Udall’s book, The Lonely Polygamist, is popping up on Best Books of the Year lists.   Dialogue was lucky enough to score an interview with Udall while he was on his book tour last May.  Below is a brief excerpt from the conversation between him and editor Kristine Haglund, and a link to the full article.
Kristine: Why is fiction a good place to explore the search for God? Why not personal essays or reporting? Why fiction?
Brady: That’s a good question, and I actually think fiction is the best way to understand humans’ personal attempts at connection with God. And that’s because fiction can only be about one person, or two people, or maybe one family, and in its specificity, we can see this search for connection at work. That’s why we love stories, why the Bible is full of stories, why Jesus spoke in stories. We can only understand truth in its human context or form, I think. That’s not to say that philosophy or theology isn’t worthwhile, just that for most of us, what touches us, what’s meaningful about God–it sounds corny–but it’s in our hearts, it can’t be intellectualized.

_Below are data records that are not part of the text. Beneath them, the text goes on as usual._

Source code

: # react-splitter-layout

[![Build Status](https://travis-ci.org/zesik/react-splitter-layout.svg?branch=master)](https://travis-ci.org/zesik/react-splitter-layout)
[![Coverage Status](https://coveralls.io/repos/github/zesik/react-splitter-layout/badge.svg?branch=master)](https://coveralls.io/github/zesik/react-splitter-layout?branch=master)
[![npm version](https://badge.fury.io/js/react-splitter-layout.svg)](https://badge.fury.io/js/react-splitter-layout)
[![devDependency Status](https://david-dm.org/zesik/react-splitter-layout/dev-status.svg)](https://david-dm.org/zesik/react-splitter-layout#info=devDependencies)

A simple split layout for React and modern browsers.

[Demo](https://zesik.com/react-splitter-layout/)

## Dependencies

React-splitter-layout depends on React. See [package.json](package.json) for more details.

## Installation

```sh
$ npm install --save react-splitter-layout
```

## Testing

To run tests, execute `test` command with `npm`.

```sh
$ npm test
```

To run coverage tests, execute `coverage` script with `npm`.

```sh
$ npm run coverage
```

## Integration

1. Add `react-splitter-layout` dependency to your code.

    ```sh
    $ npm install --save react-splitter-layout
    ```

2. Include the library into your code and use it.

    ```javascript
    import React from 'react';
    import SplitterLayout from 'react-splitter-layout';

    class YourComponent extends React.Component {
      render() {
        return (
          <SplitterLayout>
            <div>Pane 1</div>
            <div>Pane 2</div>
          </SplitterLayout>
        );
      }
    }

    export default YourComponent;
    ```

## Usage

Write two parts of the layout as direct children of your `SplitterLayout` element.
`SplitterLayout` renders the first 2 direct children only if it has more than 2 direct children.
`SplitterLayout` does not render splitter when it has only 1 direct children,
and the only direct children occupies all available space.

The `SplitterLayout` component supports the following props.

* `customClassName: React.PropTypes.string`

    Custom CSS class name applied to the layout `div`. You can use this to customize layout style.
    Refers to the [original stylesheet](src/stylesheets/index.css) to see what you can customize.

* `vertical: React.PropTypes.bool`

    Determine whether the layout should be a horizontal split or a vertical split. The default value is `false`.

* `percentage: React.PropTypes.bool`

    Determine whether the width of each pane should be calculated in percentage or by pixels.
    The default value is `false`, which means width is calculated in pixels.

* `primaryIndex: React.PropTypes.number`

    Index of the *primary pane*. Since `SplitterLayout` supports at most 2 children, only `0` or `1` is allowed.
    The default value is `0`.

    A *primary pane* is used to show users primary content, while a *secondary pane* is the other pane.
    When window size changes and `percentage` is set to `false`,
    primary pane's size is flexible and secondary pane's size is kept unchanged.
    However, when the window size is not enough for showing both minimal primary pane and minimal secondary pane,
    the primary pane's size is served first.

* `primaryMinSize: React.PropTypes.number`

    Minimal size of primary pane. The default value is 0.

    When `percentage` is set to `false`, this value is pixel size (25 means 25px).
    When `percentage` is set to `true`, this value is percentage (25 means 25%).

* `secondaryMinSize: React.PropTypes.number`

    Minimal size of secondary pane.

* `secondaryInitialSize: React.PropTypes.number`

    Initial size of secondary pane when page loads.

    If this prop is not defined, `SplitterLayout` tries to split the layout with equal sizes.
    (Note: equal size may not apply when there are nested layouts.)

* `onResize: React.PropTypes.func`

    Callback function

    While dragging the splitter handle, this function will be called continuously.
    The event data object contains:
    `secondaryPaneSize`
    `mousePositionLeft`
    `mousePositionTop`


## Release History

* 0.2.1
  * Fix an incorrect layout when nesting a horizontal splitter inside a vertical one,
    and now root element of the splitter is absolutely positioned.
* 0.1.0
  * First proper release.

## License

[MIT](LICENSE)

Kristine: Yeah, and fiction is the right form to get at the specificity of that experience, and that particularity, the physicality of things. And your books are very concrete; they pay close attention to physical details, as a way of getting at the metaphysical.
That’s something I somehow didn’t understand until I had children–that most of what we really care about is embodied. We don’t love “Love” as an abstraction, we love the people around us whom we physically touch. Pretty soon after my first baby was born, I had to quit watching ER on television. George Clooney was cute and all, but I just couldn’t handle watching an injured or very sick child. So, of course, your books are hard to read, and, I imagine, excruciating to write, as you explore that detail, pay attention to what happens to physical bodies.
So why do you go there? Why does the search for God go to children hurt and dying, and to such particular descriptions of them?
Brady: Yeah, I go there, and I’d like to say I have no idea why, but I’m drawn to it, by that same fear you mention. It’s such a strange thing; it’s something I think about and worry about every day. It’s there all the time. If we had a psychologist here, she could maybe tell me why I have to do that. But when I start writing about it–start writing about people who are going through it–I feel like something meaningful is happening.
Writing about somebody’s love interest in a book, I kind of have to force myself to do that. I don’t feel compelled. But when Golden [the protagonist of  The Lonely Polygamist] loses his daughter, that’s exceptionally compelling. I can barely even stand it, it’s so compelling. It’s probably my way of dealing with my own fear. It might seem twisted or weird. I guess you might wonder why I’d do that in such a public way. But I really do believe that, just as fiction is the best place to deal with the question of God, it’s also the best place to deal with the questions of why we lose the people that we love, and where do they go, and how do we just keep on going when they’re gone? I don’t think we’ll ever understand God in the way that we’d want to, but I think we can at least try to understand what it means to lose someone that we love.
Kristine: I think this is the one part of parenthood that nothing can ever prepare you for–that knot of fear that you live with all the time. I think that fear drives a lot of cultural weirdness, and I think you’re probably right that fiction is a much better place to explore it than, say, car-seat manufacturing or school-lunch policies.